Indeed, schwit1 seems that have missed the point article, or at least didn't really explain clearly. The point of the is not about a robot teaching a other robot. That's just a save/restore.
And as you point out, it's not about the teaching part either, i.e. not about how the information is transferred from one robot to another, that's just simple shared database and a network connection.

It's about what is transferred from any robot to any other robot, and in particular, robots of different types, with different sensors and different actuators, so that the later robot can do the same job as the former.
In other words, the problem being solved is how to store the knowledge of one kind of robot so that it can be understood by another kind.

Comment Re:Autoimmune disorder... (Score 1) 350

And then when someone calls 911 because of a real hostage situation or bomb threat, then people go all up in arms because SWAT was too slow, never mind that they were only checking if the call was legit.

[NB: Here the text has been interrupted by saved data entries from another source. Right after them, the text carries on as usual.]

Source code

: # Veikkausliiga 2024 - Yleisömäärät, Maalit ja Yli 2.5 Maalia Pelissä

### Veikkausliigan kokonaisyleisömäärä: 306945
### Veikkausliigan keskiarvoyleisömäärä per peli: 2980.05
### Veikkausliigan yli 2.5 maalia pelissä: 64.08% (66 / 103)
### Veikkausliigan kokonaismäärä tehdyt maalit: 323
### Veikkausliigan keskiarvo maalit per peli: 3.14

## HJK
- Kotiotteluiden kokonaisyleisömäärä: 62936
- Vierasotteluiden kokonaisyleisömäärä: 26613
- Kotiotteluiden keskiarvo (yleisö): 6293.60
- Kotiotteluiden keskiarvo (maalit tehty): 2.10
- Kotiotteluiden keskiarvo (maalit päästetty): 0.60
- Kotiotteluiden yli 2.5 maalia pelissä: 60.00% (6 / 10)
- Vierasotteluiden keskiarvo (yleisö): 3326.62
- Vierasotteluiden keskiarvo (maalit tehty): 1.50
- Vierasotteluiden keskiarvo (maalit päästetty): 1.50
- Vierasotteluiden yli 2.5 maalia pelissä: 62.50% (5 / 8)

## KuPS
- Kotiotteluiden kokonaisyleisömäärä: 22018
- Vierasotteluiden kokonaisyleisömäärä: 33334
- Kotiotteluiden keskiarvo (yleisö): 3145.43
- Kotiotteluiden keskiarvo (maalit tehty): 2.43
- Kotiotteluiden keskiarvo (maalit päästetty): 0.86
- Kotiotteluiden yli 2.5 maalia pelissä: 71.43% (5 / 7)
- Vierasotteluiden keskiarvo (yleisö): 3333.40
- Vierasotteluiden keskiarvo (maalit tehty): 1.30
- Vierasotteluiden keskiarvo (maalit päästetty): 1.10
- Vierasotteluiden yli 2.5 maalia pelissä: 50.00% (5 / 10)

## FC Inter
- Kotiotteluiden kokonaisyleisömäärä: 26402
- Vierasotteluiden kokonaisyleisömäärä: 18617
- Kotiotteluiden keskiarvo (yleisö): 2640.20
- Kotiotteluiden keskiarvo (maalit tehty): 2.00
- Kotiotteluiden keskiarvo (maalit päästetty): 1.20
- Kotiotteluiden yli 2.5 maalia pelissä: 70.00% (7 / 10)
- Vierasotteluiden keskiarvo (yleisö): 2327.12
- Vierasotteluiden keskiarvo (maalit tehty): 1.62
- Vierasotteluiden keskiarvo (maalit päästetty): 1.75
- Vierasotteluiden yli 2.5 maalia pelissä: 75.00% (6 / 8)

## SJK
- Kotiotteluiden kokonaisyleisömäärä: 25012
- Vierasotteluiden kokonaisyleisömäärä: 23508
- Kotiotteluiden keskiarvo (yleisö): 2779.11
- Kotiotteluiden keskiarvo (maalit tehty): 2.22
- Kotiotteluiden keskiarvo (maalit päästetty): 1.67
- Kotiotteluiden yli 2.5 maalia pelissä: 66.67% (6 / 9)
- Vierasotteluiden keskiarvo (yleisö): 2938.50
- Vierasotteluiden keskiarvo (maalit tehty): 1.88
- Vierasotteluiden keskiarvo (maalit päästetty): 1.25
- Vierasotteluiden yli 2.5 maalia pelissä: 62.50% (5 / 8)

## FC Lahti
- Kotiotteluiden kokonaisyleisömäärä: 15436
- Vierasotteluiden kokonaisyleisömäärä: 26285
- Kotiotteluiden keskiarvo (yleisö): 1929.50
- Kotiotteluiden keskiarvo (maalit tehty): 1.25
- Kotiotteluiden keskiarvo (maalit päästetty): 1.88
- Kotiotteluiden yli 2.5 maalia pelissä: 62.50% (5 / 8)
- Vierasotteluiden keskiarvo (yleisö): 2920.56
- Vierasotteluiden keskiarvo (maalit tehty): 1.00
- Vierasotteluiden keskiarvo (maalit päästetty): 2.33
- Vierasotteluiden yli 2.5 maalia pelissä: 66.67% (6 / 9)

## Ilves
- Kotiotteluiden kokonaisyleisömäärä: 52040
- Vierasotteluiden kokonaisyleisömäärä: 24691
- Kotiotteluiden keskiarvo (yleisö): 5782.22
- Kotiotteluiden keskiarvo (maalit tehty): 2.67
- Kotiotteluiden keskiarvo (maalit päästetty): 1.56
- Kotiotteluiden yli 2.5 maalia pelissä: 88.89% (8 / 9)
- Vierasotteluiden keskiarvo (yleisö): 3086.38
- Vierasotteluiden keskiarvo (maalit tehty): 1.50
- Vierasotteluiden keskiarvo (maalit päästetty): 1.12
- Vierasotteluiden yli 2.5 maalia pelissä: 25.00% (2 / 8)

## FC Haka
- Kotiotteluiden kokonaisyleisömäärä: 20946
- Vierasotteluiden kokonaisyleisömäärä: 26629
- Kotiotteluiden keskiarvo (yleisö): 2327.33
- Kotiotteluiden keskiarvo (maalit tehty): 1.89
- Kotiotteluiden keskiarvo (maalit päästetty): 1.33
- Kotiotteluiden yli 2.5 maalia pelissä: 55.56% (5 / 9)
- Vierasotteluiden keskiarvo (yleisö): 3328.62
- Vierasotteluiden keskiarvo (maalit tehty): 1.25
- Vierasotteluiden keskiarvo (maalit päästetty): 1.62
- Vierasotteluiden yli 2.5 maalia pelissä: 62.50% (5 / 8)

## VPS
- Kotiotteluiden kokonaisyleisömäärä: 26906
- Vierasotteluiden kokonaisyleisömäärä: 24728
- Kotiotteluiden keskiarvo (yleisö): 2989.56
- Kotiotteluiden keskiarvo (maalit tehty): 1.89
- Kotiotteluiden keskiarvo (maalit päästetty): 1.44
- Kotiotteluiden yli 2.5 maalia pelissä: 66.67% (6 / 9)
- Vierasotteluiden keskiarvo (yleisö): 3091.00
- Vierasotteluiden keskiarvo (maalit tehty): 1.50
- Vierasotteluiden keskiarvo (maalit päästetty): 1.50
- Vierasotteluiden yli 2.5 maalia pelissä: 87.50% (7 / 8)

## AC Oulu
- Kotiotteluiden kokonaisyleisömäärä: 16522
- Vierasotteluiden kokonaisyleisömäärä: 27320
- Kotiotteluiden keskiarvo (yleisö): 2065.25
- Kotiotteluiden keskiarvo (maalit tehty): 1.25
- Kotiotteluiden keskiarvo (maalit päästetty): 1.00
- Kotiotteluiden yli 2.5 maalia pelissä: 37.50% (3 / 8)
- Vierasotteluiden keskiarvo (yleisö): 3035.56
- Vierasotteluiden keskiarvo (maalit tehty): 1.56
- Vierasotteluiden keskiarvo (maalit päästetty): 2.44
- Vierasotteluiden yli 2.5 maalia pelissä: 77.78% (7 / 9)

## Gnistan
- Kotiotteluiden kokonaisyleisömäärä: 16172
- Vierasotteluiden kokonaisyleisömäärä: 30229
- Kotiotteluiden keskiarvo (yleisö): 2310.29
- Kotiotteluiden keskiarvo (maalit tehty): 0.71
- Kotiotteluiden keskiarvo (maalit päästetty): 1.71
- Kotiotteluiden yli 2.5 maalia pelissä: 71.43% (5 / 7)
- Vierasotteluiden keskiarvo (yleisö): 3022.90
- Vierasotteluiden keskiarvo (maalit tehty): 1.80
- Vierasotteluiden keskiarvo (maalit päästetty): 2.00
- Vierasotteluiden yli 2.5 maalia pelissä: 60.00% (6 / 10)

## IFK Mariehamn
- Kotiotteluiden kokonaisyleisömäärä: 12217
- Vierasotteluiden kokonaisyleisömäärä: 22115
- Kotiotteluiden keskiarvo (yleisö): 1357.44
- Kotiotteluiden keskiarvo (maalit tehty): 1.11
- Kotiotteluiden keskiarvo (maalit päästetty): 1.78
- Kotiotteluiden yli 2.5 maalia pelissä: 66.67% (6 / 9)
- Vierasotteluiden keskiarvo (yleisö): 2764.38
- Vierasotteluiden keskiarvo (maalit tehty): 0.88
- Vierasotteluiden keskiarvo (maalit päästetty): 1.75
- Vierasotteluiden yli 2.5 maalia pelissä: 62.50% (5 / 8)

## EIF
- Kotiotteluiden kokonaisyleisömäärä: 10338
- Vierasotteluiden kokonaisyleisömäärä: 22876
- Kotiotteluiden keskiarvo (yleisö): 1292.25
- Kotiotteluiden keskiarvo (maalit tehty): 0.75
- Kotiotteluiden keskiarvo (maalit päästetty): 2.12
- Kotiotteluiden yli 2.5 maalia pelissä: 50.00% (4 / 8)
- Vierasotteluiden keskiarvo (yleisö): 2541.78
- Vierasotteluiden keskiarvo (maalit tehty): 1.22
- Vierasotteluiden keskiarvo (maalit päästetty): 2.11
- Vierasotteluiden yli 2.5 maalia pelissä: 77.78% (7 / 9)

What's scary is how people always overreact, no matter what, and require blood if the outcome doesn't please them, even if everything was done right otherwise.

Comment Re:And A Rebuttal (Score 1) 360

What if the movie is an independent movie with a little to no budget? They are commercial but can't always afford the copyright license? How is school play not a derivative works but a broadway show is?

The real issue here is that we just don't want rich people for profiteering from others without fair compensation while helping less fortunate people to benefit from older works. We want the "assets" (money, copyrights, patents, ...) to trickle down and not up. But how do we decide who is "up" and who is "down"?

Comment Re:How about the nodes (Score 1) 234

Did you read that definition of yours? "Anonymity is the penultimate of privacy" implies that anonymity is a part of privacy, that privacy is a super-set of anonymity. It is not. You can have anonymity without privacy. That's what Tor is. It ensures that nobody can know *who* is doing something. It doesn't prevent one from knowing *what* is being done. One just needs to be the exit node or sit in front of the target server (or anywhere in between those two) to know that "what". If one wants privacy, one should use an end-to-end encryption like SSL.

So yes, I reconsidered my terminology and stand by what I said.

Comment Re:How about the nodes (Score 1) 234

By strict definition, TOR doesn't ensure privacy. Your connection still ends up somewhere on the regular Internet and whatever you post in Slashdot will be visible by everybody. What TOR ensures is anonymity.